To measure form I calculated a ‘win’ ratio of the previous 5 games – where a draw would count also as half a win – so if out of the last 5 games there had been 2 wins and two draws this would be 1 + 1 + 0.5 + 0.5 divided by 5 which would = 0.6
If we look at the above graph we can see the relationship between attendance and form over the two seasons in question and to me there certainly appears to be something going on.
The coefficient is 281.3 So this means that if all 5 games have been won then we can expect 281.3 people to show up as opposed to if all 5 games had been lost in which case it would be 0. If on the other hand we had 2 wins and 3 losses we would be looking at 112.5. If it were 3 wins out of the last five? That would be 168.8 – so in that case an extra win would mean an additional 56.3 people could be expected at the ground.
It is important to note however that the coefficient is not statistically significant. This could be because we don’t have enough data, or that the measure of ‘form’ used is not as good as another measure such as goals scored, or form over the lats 10 home games, or some-such thing.
2.) Day of the week
Here I have distinguished between games played on weekends (Saturdays) and games played on weekdays. When all other factors are held constant a weekday game at Havant & Waterlooville can be expected to attract 150 less spectators than a game which is played on a Saturday. Unlike form this coefficient is statistically significant at the 5% level.
What constitutes a derby? Generally speaking it’s a case of proximity, but there are derbies and there are derbies – for example Southampton and Portsmouth is a more intense rivalry that Southampton and Bournemouth. In this analysis I have chosen county as the defining feature of a derby and designated a game as a derby when the opposition are, like Havant & Waterlooville, from Hampshire.
The coefficient was 189.7 meaning quite simply that, all other things held constant, derby games could be expected to attract this number of additional people. Over the two seasons H&W had 7 derby games with the biggest attendance in both seasons being for the game against Eastleigh; 1451 and 1020 respectively – in both cases the highest gate of the season. The coefficient, again, was also statistically significant at the 5% level
4.) Opposition pulling power
I have used the oppositions average attendance for the season in question as a measure of the drawing power of the opposition. The ‘Big’ teams in the league, those with the most drawing power, will tend to have a higher average and may also possess a larger travelling support. Though the coefficient seems small 0.16 what happens if an opponent has an average attendance of 1500? This translates into 240 spectators whereas an opponent who only averages 300 we would expect only an additional 48 spectators. this would suggest that bigger teams do mean higher crowds however we must be careful not to overstate this as this is not statistically significant.
Conclusions: I don’t like Monday’s, Tuesdays, Wednesdays, Thursdays, or Fridays.
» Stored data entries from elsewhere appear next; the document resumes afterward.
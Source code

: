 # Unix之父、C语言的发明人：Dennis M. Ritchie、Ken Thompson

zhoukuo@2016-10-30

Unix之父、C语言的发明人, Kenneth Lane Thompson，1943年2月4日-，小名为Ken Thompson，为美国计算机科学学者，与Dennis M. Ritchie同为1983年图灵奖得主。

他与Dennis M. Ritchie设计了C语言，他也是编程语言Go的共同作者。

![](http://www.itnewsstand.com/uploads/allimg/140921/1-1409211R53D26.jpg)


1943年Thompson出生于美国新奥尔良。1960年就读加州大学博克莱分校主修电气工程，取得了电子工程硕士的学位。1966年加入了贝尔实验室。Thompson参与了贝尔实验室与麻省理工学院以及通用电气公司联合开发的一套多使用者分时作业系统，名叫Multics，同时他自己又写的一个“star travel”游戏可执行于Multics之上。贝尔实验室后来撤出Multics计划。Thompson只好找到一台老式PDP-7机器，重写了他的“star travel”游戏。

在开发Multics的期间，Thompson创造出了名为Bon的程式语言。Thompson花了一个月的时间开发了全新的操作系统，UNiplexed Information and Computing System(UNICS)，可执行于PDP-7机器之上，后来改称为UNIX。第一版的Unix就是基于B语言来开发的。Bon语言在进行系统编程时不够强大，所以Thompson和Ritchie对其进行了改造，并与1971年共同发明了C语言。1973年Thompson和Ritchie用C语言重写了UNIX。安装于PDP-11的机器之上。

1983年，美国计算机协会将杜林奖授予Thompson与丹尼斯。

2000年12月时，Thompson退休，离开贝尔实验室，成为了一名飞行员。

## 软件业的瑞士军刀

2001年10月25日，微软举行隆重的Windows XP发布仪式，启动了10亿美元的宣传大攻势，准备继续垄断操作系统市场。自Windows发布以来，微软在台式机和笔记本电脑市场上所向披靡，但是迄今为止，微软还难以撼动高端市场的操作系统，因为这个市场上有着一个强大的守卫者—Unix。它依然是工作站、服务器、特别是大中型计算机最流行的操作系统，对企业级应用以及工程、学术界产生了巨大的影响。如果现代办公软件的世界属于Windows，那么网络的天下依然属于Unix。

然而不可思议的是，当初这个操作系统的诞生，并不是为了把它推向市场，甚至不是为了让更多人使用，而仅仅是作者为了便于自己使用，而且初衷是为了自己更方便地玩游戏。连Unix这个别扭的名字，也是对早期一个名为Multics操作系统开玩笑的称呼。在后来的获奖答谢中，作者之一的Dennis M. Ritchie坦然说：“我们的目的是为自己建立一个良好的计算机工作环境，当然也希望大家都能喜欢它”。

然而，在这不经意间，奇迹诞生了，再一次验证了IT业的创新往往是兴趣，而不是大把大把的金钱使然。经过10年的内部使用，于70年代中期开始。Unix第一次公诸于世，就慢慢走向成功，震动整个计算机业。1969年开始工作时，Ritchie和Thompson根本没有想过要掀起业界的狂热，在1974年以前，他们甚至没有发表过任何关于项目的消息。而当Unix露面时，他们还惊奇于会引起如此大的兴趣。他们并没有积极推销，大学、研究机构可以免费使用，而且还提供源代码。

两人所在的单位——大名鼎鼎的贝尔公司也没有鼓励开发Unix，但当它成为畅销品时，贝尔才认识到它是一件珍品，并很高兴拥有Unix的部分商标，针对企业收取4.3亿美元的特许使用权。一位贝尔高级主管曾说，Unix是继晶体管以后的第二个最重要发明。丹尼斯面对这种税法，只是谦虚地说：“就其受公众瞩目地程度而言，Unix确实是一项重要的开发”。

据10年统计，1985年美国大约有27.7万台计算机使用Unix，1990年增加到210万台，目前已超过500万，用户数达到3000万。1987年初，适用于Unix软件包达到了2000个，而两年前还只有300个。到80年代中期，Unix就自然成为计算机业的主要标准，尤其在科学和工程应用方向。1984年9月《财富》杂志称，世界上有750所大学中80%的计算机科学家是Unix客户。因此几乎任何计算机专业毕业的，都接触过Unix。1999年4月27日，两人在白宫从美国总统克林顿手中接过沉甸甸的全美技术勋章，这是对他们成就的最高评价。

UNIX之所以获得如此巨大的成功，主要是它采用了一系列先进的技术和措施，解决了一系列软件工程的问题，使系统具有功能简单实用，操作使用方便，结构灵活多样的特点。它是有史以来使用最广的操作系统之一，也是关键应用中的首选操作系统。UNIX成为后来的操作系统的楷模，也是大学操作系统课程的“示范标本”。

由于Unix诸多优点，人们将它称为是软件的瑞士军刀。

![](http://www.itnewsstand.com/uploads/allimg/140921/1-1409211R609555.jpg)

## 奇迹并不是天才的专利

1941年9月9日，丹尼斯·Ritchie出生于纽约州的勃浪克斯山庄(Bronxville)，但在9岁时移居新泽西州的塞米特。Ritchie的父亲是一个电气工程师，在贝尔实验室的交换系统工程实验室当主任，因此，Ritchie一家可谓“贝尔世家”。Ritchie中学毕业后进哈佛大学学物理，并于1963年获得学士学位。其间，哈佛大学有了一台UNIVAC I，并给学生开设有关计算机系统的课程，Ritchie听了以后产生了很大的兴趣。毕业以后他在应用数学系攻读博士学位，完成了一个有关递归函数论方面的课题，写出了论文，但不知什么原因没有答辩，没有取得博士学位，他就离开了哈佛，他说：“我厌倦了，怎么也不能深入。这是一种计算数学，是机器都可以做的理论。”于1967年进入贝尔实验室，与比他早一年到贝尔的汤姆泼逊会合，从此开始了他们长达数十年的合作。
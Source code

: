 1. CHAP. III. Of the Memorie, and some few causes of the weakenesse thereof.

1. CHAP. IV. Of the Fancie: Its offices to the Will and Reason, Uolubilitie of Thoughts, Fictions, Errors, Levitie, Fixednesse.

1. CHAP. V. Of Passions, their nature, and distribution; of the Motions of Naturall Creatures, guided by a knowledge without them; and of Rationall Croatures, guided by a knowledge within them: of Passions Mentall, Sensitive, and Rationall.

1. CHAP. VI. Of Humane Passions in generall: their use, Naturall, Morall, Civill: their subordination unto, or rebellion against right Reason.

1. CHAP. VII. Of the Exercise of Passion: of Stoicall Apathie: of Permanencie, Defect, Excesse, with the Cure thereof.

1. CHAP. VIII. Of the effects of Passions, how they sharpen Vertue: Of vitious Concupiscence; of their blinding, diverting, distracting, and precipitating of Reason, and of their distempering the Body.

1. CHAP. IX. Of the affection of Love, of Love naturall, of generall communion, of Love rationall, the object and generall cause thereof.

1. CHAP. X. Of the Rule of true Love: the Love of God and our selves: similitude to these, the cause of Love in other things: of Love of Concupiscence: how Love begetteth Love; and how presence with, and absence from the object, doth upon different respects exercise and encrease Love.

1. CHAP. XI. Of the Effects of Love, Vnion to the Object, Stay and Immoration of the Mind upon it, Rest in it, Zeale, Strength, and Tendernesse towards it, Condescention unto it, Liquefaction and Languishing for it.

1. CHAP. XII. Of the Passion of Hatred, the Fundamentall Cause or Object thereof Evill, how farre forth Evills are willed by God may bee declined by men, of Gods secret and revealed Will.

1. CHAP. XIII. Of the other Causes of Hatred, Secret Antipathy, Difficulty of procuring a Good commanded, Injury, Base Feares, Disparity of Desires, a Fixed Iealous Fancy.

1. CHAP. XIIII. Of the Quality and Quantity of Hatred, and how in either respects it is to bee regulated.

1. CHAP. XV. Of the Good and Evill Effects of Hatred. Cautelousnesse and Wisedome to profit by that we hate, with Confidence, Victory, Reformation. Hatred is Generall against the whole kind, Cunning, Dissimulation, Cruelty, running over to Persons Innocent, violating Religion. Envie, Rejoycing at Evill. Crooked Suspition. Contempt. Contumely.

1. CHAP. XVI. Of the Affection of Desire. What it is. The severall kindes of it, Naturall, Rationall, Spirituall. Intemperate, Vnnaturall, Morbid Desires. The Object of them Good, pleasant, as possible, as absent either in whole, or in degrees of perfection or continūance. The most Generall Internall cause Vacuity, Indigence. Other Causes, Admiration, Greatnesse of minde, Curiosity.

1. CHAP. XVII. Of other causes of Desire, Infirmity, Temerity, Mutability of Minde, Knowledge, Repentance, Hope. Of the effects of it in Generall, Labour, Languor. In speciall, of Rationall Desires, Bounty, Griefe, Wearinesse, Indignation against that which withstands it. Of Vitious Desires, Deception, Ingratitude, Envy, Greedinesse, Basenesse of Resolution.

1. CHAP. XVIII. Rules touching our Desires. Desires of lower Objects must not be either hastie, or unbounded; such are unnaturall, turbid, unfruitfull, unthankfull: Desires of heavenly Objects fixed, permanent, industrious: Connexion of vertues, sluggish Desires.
The overall results seem to suggest what I expected to find; namely that attendances are higher, for derbies, weekend games, against bigger clubs and when the home team have been playing well. Whilst the results we have seen for the latter two may be due to chance – we can say with a high degree of certainty that the first two do have an impact.
So to increase their attendances clubs need to a.) Cultivate local rivalries b.) Avoid weekday matches as much as possible c.) maintain a winning run and d.) play against opponents who themselves attract big crowds.